# EXERCISE:
All lines holding the word "applicationProxy" should be located in the records and copied.

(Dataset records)
· · · · ·

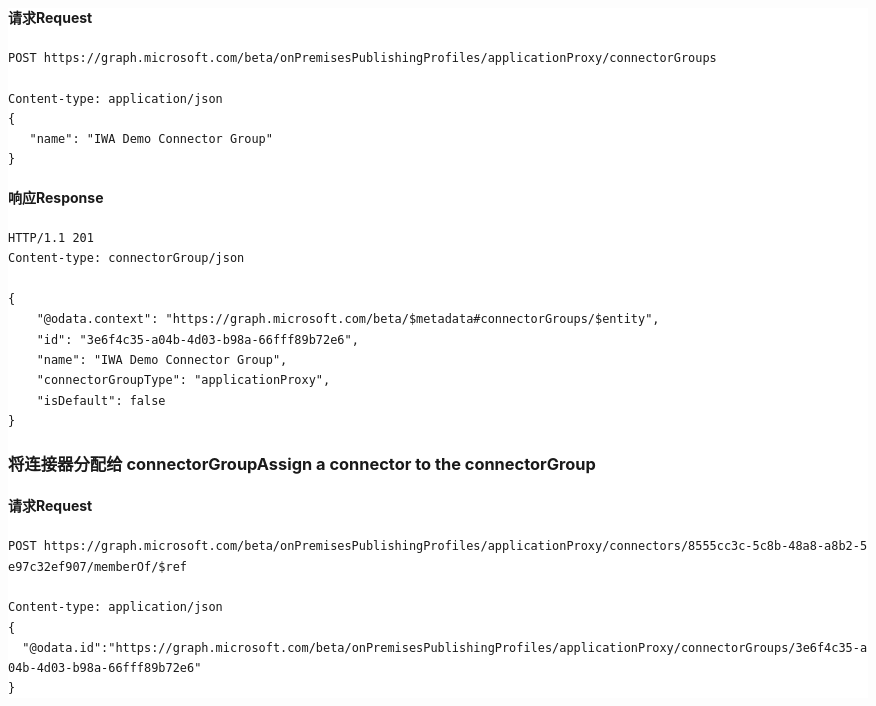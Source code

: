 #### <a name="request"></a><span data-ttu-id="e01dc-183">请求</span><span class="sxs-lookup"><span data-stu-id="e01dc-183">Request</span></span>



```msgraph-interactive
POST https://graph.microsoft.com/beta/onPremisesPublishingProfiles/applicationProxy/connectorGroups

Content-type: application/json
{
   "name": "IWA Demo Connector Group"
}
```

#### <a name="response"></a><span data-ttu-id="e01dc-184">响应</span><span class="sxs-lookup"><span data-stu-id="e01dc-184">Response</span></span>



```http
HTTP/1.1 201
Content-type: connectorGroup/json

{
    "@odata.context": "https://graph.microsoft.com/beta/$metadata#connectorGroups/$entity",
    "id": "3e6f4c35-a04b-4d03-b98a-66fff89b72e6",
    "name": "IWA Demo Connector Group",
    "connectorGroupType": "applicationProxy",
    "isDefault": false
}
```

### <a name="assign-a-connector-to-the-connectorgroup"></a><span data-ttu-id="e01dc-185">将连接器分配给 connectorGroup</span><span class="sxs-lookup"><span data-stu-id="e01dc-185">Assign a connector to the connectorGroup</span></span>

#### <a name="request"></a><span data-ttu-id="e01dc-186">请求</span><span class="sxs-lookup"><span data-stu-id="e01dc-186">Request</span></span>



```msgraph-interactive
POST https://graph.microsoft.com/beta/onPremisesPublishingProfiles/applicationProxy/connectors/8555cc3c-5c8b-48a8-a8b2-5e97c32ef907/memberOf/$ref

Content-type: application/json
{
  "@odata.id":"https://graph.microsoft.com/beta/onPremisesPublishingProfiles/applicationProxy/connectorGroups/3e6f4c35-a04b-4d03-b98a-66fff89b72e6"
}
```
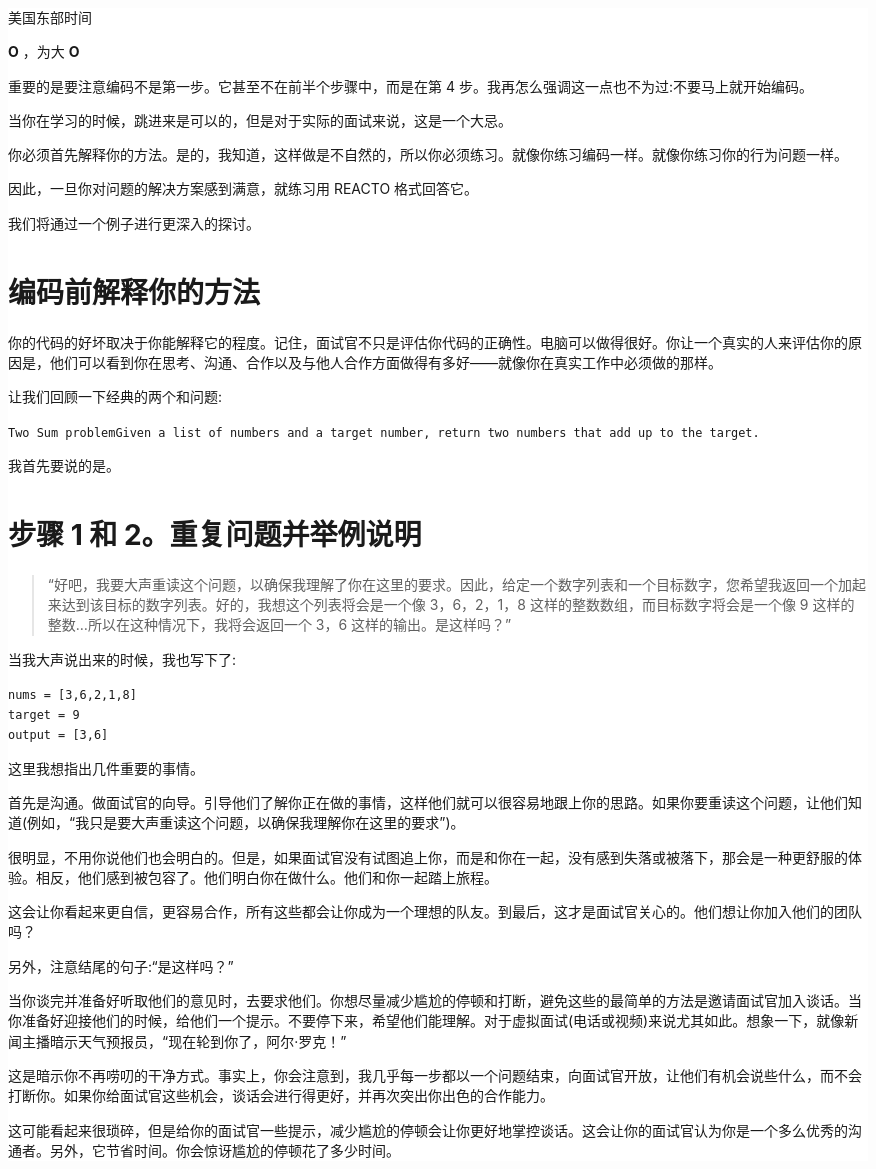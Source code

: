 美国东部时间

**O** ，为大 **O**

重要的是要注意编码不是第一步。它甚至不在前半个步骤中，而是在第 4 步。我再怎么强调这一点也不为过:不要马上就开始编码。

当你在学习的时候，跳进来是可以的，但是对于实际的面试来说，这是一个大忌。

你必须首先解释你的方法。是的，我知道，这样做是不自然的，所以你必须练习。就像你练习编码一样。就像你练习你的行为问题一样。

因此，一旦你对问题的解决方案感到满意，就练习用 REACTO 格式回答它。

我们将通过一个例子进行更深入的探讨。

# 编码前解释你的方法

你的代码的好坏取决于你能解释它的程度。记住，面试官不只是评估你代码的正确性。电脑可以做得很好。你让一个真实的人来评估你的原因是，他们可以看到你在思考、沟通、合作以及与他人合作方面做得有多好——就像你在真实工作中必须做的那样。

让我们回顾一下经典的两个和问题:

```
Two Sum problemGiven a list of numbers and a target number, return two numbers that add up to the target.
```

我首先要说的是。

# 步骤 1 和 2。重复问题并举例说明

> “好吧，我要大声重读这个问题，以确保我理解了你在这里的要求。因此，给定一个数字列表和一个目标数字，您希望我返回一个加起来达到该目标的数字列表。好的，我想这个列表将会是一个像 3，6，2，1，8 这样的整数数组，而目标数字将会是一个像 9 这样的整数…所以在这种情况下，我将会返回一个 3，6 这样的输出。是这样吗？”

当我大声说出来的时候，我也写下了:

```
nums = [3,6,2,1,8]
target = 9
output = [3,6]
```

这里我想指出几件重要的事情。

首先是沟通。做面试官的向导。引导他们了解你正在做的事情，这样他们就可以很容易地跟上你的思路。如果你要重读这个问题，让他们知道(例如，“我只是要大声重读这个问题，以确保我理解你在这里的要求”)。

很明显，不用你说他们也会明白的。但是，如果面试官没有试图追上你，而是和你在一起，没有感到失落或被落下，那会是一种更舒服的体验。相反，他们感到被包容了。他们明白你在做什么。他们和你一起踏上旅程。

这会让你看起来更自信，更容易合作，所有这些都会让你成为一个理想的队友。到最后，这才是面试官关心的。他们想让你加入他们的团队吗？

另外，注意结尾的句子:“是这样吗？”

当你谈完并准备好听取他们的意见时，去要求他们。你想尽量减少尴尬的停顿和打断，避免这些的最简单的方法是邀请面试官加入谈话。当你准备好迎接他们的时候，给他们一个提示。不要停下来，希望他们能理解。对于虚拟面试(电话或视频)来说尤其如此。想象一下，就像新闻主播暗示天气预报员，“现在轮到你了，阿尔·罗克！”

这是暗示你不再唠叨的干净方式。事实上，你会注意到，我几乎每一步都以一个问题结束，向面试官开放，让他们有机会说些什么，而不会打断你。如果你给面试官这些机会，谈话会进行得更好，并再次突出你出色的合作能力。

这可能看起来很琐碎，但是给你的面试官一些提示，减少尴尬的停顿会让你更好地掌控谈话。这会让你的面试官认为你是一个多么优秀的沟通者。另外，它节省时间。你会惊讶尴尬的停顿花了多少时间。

· · · · ·

# ANSWER SPACE:
POST https://graph.microsoft.com/beta/onPremisesPublishingProfiles/applicationProxy/connectorGroups
    "connectorGroupType": "applicationProxy",
POST https://graph.microsoft.com/beta/onPremisesPublishingProfiles/applicationProxy/connectors/8555cc3c-5c8b-48a8-a8b2-5e97c32ef907/memberOf/$ref
  "@odata.id":"https://graph.microsoft.com/beta/onPremisesPublishingProfiles/applicationProxy/connectorGroups/3e6f4c35-a04b-4d03-b98a-66fff89b72e6"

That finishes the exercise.